Knottingwood Drive residents want pipeline relocated
UPDATE: According to councilman Larry Helwig, this pipeline project has been cancelled indefinately.
Kelly Bird still has the scar from when she fell, running down a flight of stairs while carrying her son.
That’s what can happen after firemen bang on your front door at 3 a.m. saying there’s a plume of compressed natural gas shooting over the top of your house.
When she missed that last step — and he son fell on top of her — an unforgettable night became even more so.
Bird and her neighbors of the Timberlakes community off Shawnee Road in Wheatfield, however, don’t want another memory like that one — or worse.
“If that pipeline was to burst it would take out all these houses,” said Jim Adams while standing beside Bird’s home on Knottingwood Drive in Wheatfield.

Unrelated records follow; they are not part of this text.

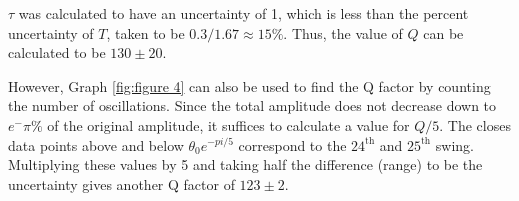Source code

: \documentclass[12pt]{article}
\begin{document}
$\tau$ was calculated to have an uncertainty of 1, which is less than the percent uncertainty of $T$, taken to be $0.3/1.67 \approx 15\%$. Thus, the value of $Q$ can be calculated to be $130 \pm 20$.

However, Graph \ref{fig:figure 4} can also be used to find the Q factor by counting the number of oscillations. Since the total amplitude does not decrease down to $e^-\pi \%$ of the original amplitude, it suffices to calculate a value for $Q/5$. The closes data points above and below $\theta_0e^{-{pi/5}}$ correspond to the $24^\text{th}$ and $25^\text{th}$ swing. Multiplying these values by 5 and taking half the difference (range) to be the uncertainty gives another Q factor of $123 \pm 2$.

\end{document}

Amidst an evening full of developments and events unfolding in Wheatfield, councilman Larry Helwig on Monday related some disturbing news he gleaned from a National Fuel Gas and Empire Pipeline public information session May 22 in Pendleton.
While National Fuel Gas informed residents of other communities about upcoming changes to this pipeline to Canada, Wheatfield residents were not. Helwig saw only a few residents from Wheatfield at the meeting that drew hundreds.
Proposed changes to the pipeline station behind Bird’s home include changing the diameter of the line from 18” to 24” to increase capacity.
Residents are worried the next accident has the potential to be an even bigger one.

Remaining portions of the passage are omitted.